# Seafood in the South



## trav (Nov 30, 2003)

Living on the coast allows me to cook many foods from the sea.

Grilled Grouper:
Webber grills are one of the best,we do not use gas grills!
For one: 1 to 11/2 pound fillet

Hot grill:

Wet rub: 1/4 cup coarse mustard,any brand you like
1 garlic clove smashed to a pulp
1 tsp horseradish
1Tbl fresh dill,chopped fine
salt and fresh ground pepper to taste
mix all together,  rub on both sides of fillet.

Grill on open grill for 10 to 15 minutes depending on thichness of fillet.

We also grill asparagus and peppers on the grill at the same time. 
great with beer or wine


----------



## trav (Nov 30, 2003)

*More*

Since I am still chained to my evil machine I will give you another favorite of our clan of seafood eaters.
Low Country Boil Savannah Style:
This will feed 15 or so people.

You can adjust the amounts and quanities to fit your cookout,this is about normal for my friends and me.
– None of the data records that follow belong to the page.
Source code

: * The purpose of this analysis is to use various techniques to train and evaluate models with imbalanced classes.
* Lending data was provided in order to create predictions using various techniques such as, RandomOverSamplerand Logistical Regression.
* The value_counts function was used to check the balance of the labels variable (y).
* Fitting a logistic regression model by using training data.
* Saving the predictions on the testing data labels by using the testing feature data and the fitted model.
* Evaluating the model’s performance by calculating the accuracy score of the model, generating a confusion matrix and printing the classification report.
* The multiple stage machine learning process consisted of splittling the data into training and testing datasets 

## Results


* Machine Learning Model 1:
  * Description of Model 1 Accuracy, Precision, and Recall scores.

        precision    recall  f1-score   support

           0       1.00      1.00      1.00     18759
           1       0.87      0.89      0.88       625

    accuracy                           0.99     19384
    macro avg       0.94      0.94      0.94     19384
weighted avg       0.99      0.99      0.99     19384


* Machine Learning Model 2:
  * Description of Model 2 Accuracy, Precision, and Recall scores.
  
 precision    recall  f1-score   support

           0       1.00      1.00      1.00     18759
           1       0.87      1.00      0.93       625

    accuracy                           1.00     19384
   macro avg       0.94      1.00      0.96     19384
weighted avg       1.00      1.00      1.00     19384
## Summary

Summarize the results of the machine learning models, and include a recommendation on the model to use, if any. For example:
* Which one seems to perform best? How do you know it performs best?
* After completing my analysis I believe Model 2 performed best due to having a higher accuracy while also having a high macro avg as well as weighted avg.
60 quart cooker,with propane heat stand.

2/3 full of water or mix with beer and water:
1 cup of Old Bay,1/4 cup texas pete,1 cup salt
bring to a boil for about 10 minutes,covered.
After the initial boil it should not come to a hard boil again,just let come to a low boil. 
2 Lb's  new (red) potatoes, about 1 1/2 " diameter are best,
cook 4 min.
3 doz blue crabs,live, or you can use frozen snow crab legs.
cook 5 min.
1 Lb small peeled onions.
cook 4 min.
5 Lb's of smoked sauage, we use roger wood 
cook 4 min.
If the potatoes are done add the shrimp.
10 Lb's of headless but not shelled. shrimp
cook 4 to 5 more minutes.
turn off heat and let set for 10 or 20 minutes.
you may need to adjust the cooking time due to the size of the potatoes.
best with cold beer .


----------



## kitchenelf (Nov 30, 2003)

Both these recipes sounds GREAT - thanks for posting them!


----------